WORK TO BE COMPLETED - All of the data below needs to be set down once more, exactly as written.

━━━━━ TASK INPUTS ━━━━━

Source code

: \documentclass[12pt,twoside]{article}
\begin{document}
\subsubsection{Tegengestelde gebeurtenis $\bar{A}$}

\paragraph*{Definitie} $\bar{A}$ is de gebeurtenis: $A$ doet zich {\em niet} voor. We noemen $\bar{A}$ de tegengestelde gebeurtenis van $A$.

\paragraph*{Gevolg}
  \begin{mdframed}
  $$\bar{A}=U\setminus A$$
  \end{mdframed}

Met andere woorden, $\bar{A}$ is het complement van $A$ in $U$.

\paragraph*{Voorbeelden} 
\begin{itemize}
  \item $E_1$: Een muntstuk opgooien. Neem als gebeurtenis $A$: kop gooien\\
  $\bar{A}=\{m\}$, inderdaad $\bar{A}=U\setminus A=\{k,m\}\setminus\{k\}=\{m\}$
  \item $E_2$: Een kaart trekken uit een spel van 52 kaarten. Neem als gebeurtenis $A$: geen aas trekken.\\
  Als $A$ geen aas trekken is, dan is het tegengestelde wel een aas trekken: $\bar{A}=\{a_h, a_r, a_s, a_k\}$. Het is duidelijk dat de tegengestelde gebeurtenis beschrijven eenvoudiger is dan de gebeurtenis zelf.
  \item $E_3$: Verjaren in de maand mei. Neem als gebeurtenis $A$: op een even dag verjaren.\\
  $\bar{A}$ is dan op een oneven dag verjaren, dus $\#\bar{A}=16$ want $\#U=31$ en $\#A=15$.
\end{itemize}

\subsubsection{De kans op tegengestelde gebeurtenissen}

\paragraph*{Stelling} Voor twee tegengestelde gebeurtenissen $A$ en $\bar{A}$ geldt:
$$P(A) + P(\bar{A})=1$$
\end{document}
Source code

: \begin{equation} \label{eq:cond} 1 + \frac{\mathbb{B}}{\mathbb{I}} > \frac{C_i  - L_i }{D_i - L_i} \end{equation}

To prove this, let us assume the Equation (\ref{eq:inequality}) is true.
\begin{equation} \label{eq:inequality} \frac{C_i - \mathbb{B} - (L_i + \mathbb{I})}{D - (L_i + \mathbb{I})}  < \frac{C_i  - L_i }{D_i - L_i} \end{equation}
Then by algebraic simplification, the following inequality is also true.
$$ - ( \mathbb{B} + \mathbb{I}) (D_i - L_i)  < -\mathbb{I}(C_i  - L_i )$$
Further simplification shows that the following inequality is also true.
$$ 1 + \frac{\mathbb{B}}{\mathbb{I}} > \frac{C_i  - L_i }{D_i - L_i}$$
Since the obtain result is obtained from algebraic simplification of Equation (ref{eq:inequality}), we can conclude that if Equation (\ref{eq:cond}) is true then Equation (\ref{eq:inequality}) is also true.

━━━━━

RESULT OF THIS TASK -
Source code

: \documentclass[12pt,twoside]{article}
\begin{document}
\subsubsection{Tegengestelde gebeurtenis $\bar{A}$}

\paragraph*{Definitie} $\bar{A}$ is de gebeurtenis: $A$ doet zich {\em niet} voor. We noemen $\bar{A}$ de tegengestelde gebeurtenis van $A$.

\paragraph*{Gevolg}
  \begin{mdframed}
  $$\bar{A}=U\setminus A$$
  \end{mdframed}

Met andere woorden, $\bar{A}$ is het complement van $A$ in $U$.

\paragraph*{Voorbeelden} 
\begin{itemize}
  \item $E_1$: Een muntstuk opgooien. Neem als gebeurtenis $A$: kop gooien\\
  $\bar{A}=\{m\}$, inderdaad $\bar{A}=U\setminus A=\{k,m\}\setminus\{k\}=\{m\}$
  \item $E_2$: Een kaart trekken uit een spel van 52 kaarten. Neem als gebeurtenis $A$: geen aas trekken.\\
  Als $A$ geen aas trekken is, dan is het tegengestelde wel een aas trekken: $\bar{A}=\{a_h, a_r, a_s, a_k\}$. Het is duidelijk dat de tegengestelde gebeurtenis beschrijven eenvoudiger is dan de gebeurtenis zelf.
  \item $E_3$: Verjaren in de maand mei. Neem als gebeurtenis $A$: op een even dag verjaren.\\
  $\bar{A}$ is dan op een oneven dag verjaren, dus $\#\bar{A}=16$ want $\#U=31$ en $\#A=15$.
\end{itemize}

\subsubsection{De kans op tegengestelde gebeurtenissen}

\paragraph*{Stelling} Voor twee tegengestelde gebeurtenissen $A$ en $\bar{A}$ geldt:
$$P(A) + P(\bar{A})=1$$
\end{document}
Source code

: \begin{equation} \label{eq:cond} 1 + \frac{\mathbb{B}}{\mathbb{I}} > \frac{C_i  - L_i }{D_i - L_i} \end{equation}

To prove this, let us assume the Equation (\ref{eq:inequality}) is true.
\begin{equation} \label{eq:inequality} \frac{C_i - \mathbb{B} - (L_i + \mathbb{I})}{D - (L_i + \mathbb{I})}  < \frac{C_i  - L_i }{D_i - L_i} \end{equation}
Then by algebraic simplification, the following inequality is also true.
$$ - ( \mathbb{B} + \mathbb{I}) (D_i - L_i)  < -\mathbb{I}(C_i  - L_i )$$
Further simplification shows that the following inequality is also true.
$$ 1 + \frac{\mathbb{B}}{\mathbb{I}} > \frac{C_i  - L_i }{D_i - L_i}$$
Since the obtain result is obtained from algebraic simplification of Equation (ref{eq:inequality}), we can conclude that if Equation (\ref{eq:cond}) is true then Equation (\ref{eq:inequality}) is also true.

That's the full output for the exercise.